- **Data records**
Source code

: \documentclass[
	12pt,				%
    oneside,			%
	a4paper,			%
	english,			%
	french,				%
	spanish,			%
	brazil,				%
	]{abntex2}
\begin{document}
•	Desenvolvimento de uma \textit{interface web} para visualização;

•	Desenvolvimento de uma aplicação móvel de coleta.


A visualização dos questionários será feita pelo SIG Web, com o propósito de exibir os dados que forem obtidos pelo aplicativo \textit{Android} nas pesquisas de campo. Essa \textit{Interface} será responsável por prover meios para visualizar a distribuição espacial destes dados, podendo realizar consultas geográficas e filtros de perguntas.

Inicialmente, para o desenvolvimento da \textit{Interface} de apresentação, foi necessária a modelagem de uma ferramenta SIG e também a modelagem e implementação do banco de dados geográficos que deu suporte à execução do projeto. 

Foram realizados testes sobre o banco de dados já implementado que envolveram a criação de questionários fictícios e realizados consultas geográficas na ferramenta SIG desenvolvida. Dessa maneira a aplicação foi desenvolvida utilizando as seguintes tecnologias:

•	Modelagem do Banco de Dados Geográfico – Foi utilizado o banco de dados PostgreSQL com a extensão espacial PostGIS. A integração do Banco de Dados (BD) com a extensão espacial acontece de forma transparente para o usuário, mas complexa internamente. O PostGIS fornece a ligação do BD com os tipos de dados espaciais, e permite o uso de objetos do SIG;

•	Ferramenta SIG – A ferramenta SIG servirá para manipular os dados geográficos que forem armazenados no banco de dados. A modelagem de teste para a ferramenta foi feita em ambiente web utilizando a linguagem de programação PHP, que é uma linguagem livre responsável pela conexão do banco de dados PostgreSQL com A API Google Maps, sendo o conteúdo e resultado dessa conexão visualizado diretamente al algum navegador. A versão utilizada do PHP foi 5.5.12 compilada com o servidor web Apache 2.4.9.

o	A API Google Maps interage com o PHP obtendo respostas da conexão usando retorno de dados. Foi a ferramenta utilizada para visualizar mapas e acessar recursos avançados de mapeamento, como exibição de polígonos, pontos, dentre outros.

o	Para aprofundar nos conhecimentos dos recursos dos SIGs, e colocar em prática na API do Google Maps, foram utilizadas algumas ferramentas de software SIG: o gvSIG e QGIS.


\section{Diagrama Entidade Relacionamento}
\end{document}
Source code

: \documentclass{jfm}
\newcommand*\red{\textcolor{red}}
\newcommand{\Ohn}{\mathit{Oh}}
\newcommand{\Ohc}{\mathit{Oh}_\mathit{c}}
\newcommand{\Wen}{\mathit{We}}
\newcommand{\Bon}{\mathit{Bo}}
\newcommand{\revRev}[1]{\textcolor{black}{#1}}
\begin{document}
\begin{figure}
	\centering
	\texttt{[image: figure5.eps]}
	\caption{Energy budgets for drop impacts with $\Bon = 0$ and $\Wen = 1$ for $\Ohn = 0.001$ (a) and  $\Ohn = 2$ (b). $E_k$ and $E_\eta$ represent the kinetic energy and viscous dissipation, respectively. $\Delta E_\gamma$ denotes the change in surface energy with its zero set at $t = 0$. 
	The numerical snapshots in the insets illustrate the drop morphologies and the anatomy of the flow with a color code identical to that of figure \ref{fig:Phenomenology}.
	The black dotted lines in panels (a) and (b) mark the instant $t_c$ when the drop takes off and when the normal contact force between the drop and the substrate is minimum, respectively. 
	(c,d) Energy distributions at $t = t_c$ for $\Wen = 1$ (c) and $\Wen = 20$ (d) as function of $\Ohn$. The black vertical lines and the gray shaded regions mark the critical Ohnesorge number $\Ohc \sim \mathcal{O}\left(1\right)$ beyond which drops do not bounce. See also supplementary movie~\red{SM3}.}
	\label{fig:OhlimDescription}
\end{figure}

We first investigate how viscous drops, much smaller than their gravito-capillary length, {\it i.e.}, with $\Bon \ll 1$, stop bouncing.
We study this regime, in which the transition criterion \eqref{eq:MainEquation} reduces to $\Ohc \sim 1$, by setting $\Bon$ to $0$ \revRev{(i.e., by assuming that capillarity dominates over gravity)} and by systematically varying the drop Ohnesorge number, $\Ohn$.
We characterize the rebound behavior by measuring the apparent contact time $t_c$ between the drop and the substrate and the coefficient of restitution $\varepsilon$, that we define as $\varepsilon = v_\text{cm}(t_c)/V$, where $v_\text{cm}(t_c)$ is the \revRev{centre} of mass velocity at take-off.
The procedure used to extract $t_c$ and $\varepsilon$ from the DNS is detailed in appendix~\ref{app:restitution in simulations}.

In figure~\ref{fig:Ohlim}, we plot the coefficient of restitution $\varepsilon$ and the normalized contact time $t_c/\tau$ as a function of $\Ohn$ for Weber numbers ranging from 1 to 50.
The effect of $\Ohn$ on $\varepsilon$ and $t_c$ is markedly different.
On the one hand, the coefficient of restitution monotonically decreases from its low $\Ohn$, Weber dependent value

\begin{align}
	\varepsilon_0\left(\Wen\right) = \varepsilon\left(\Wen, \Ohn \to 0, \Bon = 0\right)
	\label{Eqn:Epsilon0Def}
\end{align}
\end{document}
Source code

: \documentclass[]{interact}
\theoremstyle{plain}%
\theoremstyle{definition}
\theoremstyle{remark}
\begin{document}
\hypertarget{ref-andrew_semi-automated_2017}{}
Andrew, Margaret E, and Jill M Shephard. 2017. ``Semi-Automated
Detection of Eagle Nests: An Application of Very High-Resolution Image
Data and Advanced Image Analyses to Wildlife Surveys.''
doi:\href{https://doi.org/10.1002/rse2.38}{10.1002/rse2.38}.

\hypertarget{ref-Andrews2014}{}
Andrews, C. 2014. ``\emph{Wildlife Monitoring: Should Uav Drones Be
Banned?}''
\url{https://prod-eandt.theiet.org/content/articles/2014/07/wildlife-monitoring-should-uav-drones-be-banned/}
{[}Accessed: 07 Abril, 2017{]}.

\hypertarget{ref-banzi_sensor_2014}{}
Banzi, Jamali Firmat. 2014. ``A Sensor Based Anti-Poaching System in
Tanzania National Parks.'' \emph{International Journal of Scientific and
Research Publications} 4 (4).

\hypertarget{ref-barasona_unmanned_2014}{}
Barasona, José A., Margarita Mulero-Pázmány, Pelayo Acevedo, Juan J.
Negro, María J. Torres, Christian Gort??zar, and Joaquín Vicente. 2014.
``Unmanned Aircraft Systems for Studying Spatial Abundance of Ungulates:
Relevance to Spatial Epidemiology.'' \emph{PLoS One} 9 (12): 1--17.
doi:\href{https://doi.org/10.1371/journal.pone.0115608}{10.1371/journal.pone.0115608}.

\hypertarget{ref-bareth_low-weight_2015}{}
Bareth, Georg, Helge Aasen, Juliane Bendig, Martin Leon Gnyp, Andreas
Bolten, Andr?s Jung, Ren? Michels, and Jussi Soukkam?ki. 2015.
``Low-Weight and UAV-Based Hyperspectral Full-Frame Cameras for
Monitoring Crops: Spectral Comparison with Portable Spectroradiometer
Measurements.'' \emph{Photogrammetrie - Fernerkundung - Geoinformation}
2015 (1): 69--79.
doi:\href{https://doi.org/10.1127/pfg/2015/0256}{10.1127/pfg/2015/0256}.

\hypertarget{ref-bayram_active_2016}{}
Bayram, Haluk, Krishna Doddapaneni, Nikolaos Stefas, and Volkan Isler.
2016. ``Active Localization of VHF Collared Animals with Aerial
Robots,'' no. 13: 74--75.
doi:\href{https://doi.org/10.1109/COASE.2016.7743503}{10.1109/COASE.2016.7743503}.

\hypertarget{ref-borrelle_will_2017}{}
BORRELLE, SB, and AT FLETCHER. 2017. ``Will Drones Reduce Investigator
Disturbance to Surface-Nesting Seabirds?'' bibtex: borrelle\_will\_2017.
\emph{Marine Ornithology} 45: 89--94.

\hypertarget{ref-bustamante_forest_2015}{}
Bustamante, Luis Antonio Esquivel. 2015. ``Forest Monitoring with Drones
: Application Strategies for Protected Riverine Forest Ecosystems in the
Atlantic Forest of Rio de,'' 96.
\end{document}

- **What needs to be done**
Ending with the line containing "objetos do SIG;", please print exactly the lines of the material above from its first line onward, and nothing else.

- **Answer area**
Source code

: \documentclass[
	12pt,				%
    oneside,			%
	a4paper,			%
	english,			%
	french,				%
	spanish,			%
	brazil,				%
	]{abntex2}
\begin{document}
•	Desenvolvimento de uma \textit{interface web} para visualização;

•	Desenvolvimento de uma aplicação móvel de coleta.


A visualização dos questionários será feita pelo SIG Web, com o propósito de exibir os dados que forem obtidos pelo aplicativo \textit{Android} nas pesquisas de campo. Essa \textit{Interface} será responsável por prover meios para visualizar a distribuição espacial destes dados, podendo realizar consultas geográficas e filtros de perguntas.

Inicialmente, para o desenvolvimento da \textit{Interface} de apresentação, foi necessária a modelagem de uma ferramenta SIG e também a modelagem e implementação do banco de dados geográficos que deu suporte à execução do projeto. 

Foram realizados testes sobre o banco de dados já implementado que envolveram a criação de questionários fictícios e realizados consultas geográficas na ferramenta SIG desenvolvida. Dessa maneira a aplicação foi desenvolvida utilizando as seguintes tecnologias:

•	Modelagem do Banco de Dados Geográfico – Foi utilizado o banco de dados PostgreSQL com a extensão espacial PostGIS. A integração do Banco de Dados (BD) com a extensão espacial acontece de forma transparente para o usuário, mas complexa internamente. O PostGIS fornece a ligação do BD com os tipos de dados espaciais, e permite o uso de objetos do SIG;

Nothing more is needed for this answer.